There is such a thing as secondary trauma. It is the emotional stress resulting from hearing or seeing firsthand the trauma of another. Healthcare professionals know all about it. So, do first responders. Veterans. Teachers can have it. Missionaries. Caregivers. Anyone who sees or hears about trauma up close.

While the victim of trauma is likely affected physically, those around them are affected emotionally. There is more than one kind of scar. Secondary trauma can lead to a host of ailments. Memories, flashbacks, avoidance, moodiness, irritability, depression, emotional outbursts, sleep issues, exhaustion, sadness, or ongoing grief, just to name a few. Some call it ‘compassion fatigue’ and most don’t seek help because they are not the ones directly affected. They may not even recognize the connection between their exhaustion and the event that caused it. Yet, it is a very real and diagnosable condition.  

For me, going back to the day of the accident is allowing myself to acknowledge that something significant happened to me, as well as Bill that day. Neither of us will ever be the same. A part of me shattered, just like his brain. Our dreams of the future were forever altered; success redefined.

This day is part of my healing process. A day to remember. To go back to the girl I was then and to recognize her pain, which still lives inside of me. She is me and I am her.
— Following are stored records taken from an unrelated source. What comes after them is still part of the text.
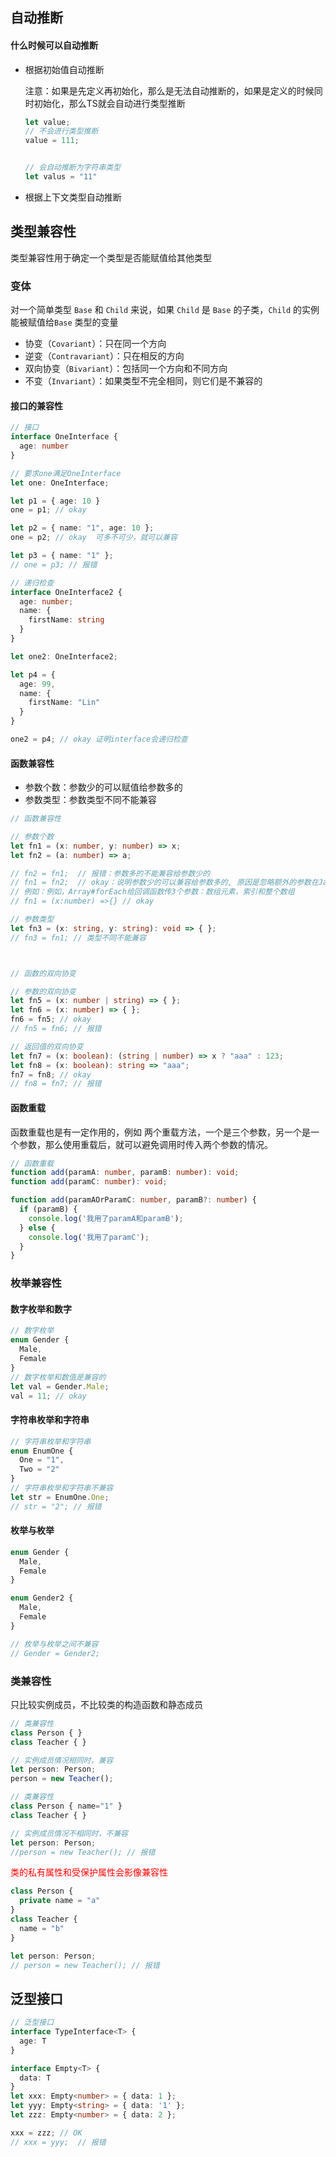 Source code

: ## 自动推断

#### 什么时候可以自动推断

* 根据初始值自动推断

  注意：如果是先定义再初始化，那么是无法自动推断的，如果是定义的时候同时初始化，那么TS就会自动进行类型推断

  ```ts
  let value;
  // 不会进行类型推断
  value = 111;
  
  
  // 会自动推断为字符串类型
  let valus = "11"
  ```

* 根据上下文类型自动推断



## 类型兼容性

类型兼容性用于确定一个类型是否能赋值给其他类型

### 变体

对一个简单类型 `Base` 和 `Child` 来说，如果 `Child` 是 `Base` 的子类，`Child` 的实例能被赋值给`Base` 类型的变量

* 协变（`Covariant`）：只在同一个方向
* 逆变（`Contravariant`）：只在相反的方向
* 双向协变（`Bivariant`）：包括同一个方向和不同方向
* 不变（`Invariant`）：如果类型不完全相同，则它们是不兼容的



#### 接口的兼容性

```ts
// 接口
interface OneInterface {
  age: number
}

// 要求one满足OneInterface
let one: OneInterface;

let p1 = { age: 10 }
one = p1; // okay

let p2 = { name: "1", age: 10 };
one = p2; // okay  可多不可少，就可以兼容

let p3 = { name: "1" };
// one = p3; // 报错

// 递归检查
interface OneInterface2 {
  age: number;
  name: {
    firstName: string
  }
}

let one2: OneInterface2;

let p4 = {
  age: 99,
  name: {
    firstName: "Lin"
  }
}

one2 = p4; // okay 证明interface会递归检查
```

#### 函数兼容性

* 参数个数：参数少的可以赋值给参数多的
* 参数类型：参数类型不同不能兼容

```ts
// 函数兼容性

// 参数个数
let fn1 = (x: number, y: number) => x;
let fn2 = (a: number) => a;

// fn2 = fn1;  // 报错：参数多的不能兼容给参数少的
// fn1 = fn2;  // okay：说明参数少的可以兼容给参数多的, 原因是忽略额外的参数在JavaScript里是很常见的
// 例如：例如，Array#forEach给回调函数传3个参数：数组元素，索引和整个数组
// fn1 = (x:number) =>{} // okay

// 参数类型
let fn3 = (x: string, y: string): void => { };
// fn3 = fn1; // 类型不同不能兼容



// 函数的双向协变

// 参数的双向协变
let fn5 = (x: number | string) => { };
let fn6 = (x: number) => { };
fn6 = fn5; // okay
// fn5 = fn6; // 报错

// 返回值的双向协变
let fn7 = (x: boolean): (string | number) => x ? "aaa" : 123;
let fn8 = (x: boolean): string => "aaa";
fn7 = fn8; // okay
// fn8 = fn7; // 报错
```

#### 函数重载

函数重载也是有一定作用的，例如 两个重载方法，一个是三个参数，另一个是一个参数，那么使用重载后，就可以避免调用时传入两个参数的情况。

```ts
// 函数重载
function add(paramA: number, paramB: number): void;
function add(paramC: number): void;

function add(paramAOrParamC: number, paramB?: number) {
  if (paramB) {
    console.log('我用了paramA和paramB');
  } else {
    console.log('我用了paramC');
  }
}
```



### 枚举兼容性

#### 数字枚举和数字

```ts
// 数字枚举
enum Gender {
  Male,
  Female
}
// 数字枚举和数值是兼容的
let val = Gender.Male;
val = 11; // okay
```

#### 字符串枚举和字符串 

```ts
// 字符串枚举和字符串 
enum EnumOne {
  One = "1",
  Two = "2"
}
// 字符串枚举和字符串不兼容
let str = EnumOne.One;
// str = "2"; // 报错
```

#### 枚举与枚举

```ts
enum Gender {
  Male,
  Female
}

enum Gender2 {
  Male,
  Female
}

// 枚举与枚举之间不兼容
// Gender = Gender2;
```



### 类兼容性

只比较实例成员，不比较类的构造函数和静态成员

```ts
// 类兼容性
class Person { }
class Teacher { }

// 实例成员情况相同时，兼容
let person: Person;
person = new Teacher();
```

```ts
// 类兼容性
class Person { name="1" }
class Teacher { }

// 实例成员情况不相同时，不兼容
let person: Person;
//person = new Teacher(); // 报错
```

<font color=red>类的私有属性和受保护属性会影像兼容性</font>

```ts
class Person {
  private name = "a"
}
class Teacher {
  name = "b"
}

let person: Person;
// person = new Teacher(); // 报错
```



## 泛型接口

```ts
// 泛型接口
interface TypeInterface<T> {
  age: T
}

interface Empty<T> {
  data: T
}
let xxx: Empty<number> = { data: 1 };
let yyy: Empty<string> = { data: '1' };
let zzz: Empty<number> = { data: 2 };

xxx = zzz; // OK
// xxx = yyy;  // 报错
```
We cannot be separated; the girl I was and the woman I am now are forever intermingled. To ignore the former will cause issues for the latter. Instead, I allow the girl to breathe. To have her tears. To speak her experience. To grieve, for the life she lost. To feel the pain, and to acknowledge the impossible path she walked then and walks still.
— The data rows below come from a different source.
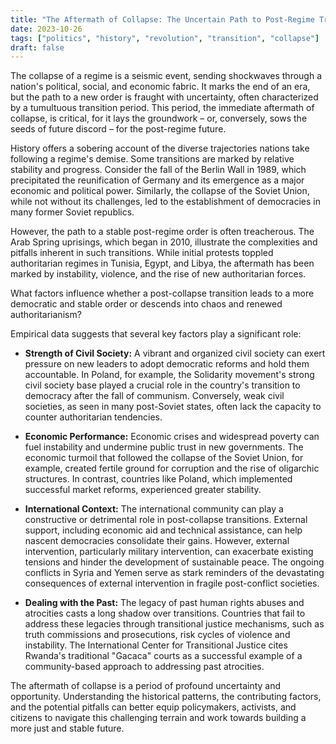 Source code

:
 ```yaml
---
title: "The Aftermath of Collapse: The Uncertain Path to Post-Regime Transition"
date: 2023-10-26
tags: ["politics", "history", "revolution", "transition", "collapse"]
draft: false
---
```


The collapse of a regime is a seismic event, sending shockwaves through a nation's political, social, and economic fabric. It marks the end of an era, but the path to a new order is fraught with uncertainty, often characterized by a tumultuous transition period.  This period, the immediate aftermath of collapse, is critical, for it lays the groundwork – or, conversely, sows the seeds of future discord –  for the post-regime future.

History offers a sobering account of the diverse trajectories nations take following a regime's demise.  Some transitions are marked by relative stability and progress.  Consider the fall of the Berlin Wall in 1989, which precipitated the reunification of Germany and its emergence as a major economic and political power.  Similarly, the collapse of the Soviet Union, while not without its challenges, led to the establishment of democracies in many former Soviet republics.

However, the path to a stable post-regime order is often treacherous.  The Arab Spring uprisings, which began in 2010, illustrate the complexities and pitfalls inherent in such transitions. While initial protests toppled authoritarian regimes in Tunisia, Egypt, and Libya, the aftermath has been marked by instability, violence, and the rise of new authoritarian forces.  

What factors influence whether a post-collapse transition leads to a more democratic and stable order or descends into chaos and renewed authoritarianism?  

Empirical data suggests that several key factors play a significant role:

* **Strength of Civil Society:** A vibrant and organized civil society can exert pressure on new leaders to adopt democratic reforms and hold them accountable. In Poland, for example, the Solidarity movement's strong civil society base played a crucial role in the country's transition to democracy after the fall of communism. Conversely, weak civil societies, as seen in many post-Soviet states, often lack the capacity to counter authoritarian tendencies.

* **Economic Performance:** Economic crises and widespread poverty can fuel instability and undermine public trust in new governments. The economic turmoil that followed the collapse of the Soviet Union, for example, created fertile ground for corruption and the rise of oligarchic structures.  In contrast, countries like Poland, which implemented successful market reforms, experienced greater stability. 

* **International Context:** The international community can play a constructive or detrimental role in post-collapse transitions. External support, including economic aid and technical assistance, can help nascent democracies consolidate their gains.  However, external intervention, particularly military intervention, can exacerbate existing tensions and hinder the development of sustainable peace. The ongoing conflicts in Syria and Yemen serve as stark reminders of the devastating consequences of external intervention in fragile post-conflict societies. 

* **Dealing with the Past:**  The legacy of past human rights abuses and atrocities casts a long shadow over transitions. Countries that fail to address these legacies through transitional justice mechanisms, such as truth commissions and prosecutions, risk cycles of violence and instability. The International Center for Transitional Justice cites Rwanda's traditional "Gacaca" courts as a successful example of a community-based approach to addressing past atrocities.

The aftermath of collapse is a period of profound uncertainty and opportunity.  Understanding the historical patterns, the contributing factors, and the potential pitfalls can better equip policymakers, activists, and citizens to navigate this challenging terrain and work towards building a more just and stable future.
I allow her to go to the kitchen of her newlywed house, where the call came in and to slide down the wall onto the floor in tears. I watch her, in my mind’s eye, driving through the rain to the hospital and into an unknown future and her own Groundhog Day. A nightmare. I feel her horror at seeing her young husband tied to the bed with his skull exposed, his eyes swollen shut, and his body black and blue. My gut churns to remember the contents of his stomach in a container on the wall and the blood all over his face. The confusion rises and tightens in my throat as he screams at her and everyone else. I allow tears. And feelings. I allow myself to gaze and to SEE her. Really see.
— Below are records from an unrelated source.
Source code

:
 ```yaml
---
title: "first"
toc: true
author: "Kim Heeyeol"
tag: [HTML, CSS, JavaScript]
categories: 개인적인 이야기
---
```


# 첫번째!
I allow the remembrance of every detail. Hers and his. The fists of enraged insanity plowing through walls and throwing everything not bolted down; as well as the scared little boy shaking with fear and begging for help. The incoherent ramblings of a madman or the sleep of a dead man. The funny moments and the hours of pain. Months in the hospital and years of wandering through recovery, trying to survive. Just to survive. Both of them, the boy and the girl, on this horrible journey. Woven together by hardship and faith in a God they cannot see. The vivid images roll through my mind as if they happened yesterday. The colors are vibrant. They have not muted over the 35 years since the phone call. It is a movie in my mind. I allow myself to watch it once a year, on this day.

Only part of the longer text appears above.